ASSIGNED TASK ▸ Needed from the data below: all lines that contain the word "google".

*** Opening PROVIDED RECORDS ***

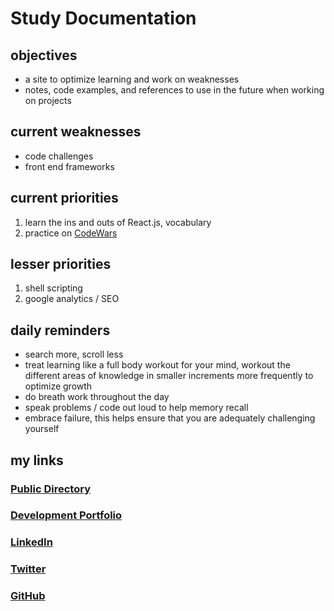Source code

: # Study Documentation


## objectives

- a site to optimize learning and work on weaknesses 
- notes, code examples, and references to use in the future when working on projects

## current weaknesses

- code challenges 
- front end frameworks

## current priorities

1. learn the ins and outs of React.js, vocabulary
2. practice on [CodeWars](https://www.codewars.com)

## lesser priorities

1. shell scripting
2. google analytics / SEO

## daily reminders

- search more, scroll less
- treat learning like a full body workout for your mind, workout the different areas of knowledge in smaller increments more frequently to optimize growth
- do breath work throughout the day
- speak problems / code out loud to help memory recall
- embrace failure, this helps ensure that you are adequately challenging yourself

## my links

### [Public Directory](https://www.justintylers.com) 
### [Development Portfolio](https://portfolio.justintylers.com) 
### [LinkedIn](https://www.linkedin.com/in/justintylers) 
### [Twitter](https://www.twitter.com/lovejustintyler)
### [GitHub](https://www.github.com/justinsgithub)
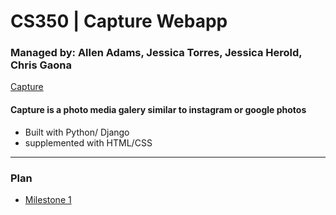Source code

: # CS350 | Capture Webapp

### Managed by: Allen Adams, Jessica Torres, Jessica Herold, Chris Gaona

[Capture](https://capture350.herokuapp.com/)


#### Capture is a photo media galery similar to instagram or google photos

* Built with Python/ Django
* supplemented with HTML/CSS

---
### Plan
* [Milestone 1](https://github.com/Adam1400/cs350/tree/master/plan/milestone-1)

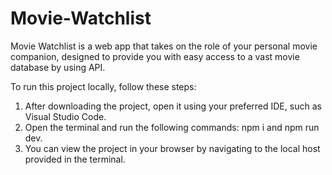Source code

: # Movie-Watchlist
Movie Watchlist is a web app that takes on the role of your personal movie companion, designed to provide you with easy access to a vast movie database by using API.

To run this project locally, follow these steps:

  1. After downloading the project, open it using your preferred IDE, such as Visual Studio Code.
  2. Open the terminal and run the following commands: npm i and npm run dev.
  3. You can view the project in your browser by navigating to the local host provided in the terminal.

*** Closing PROVIDED RECORDS ***

REPLY ▸
2. google analytics / SEO
#### Capture is a photo media galery similar to instagram or google photos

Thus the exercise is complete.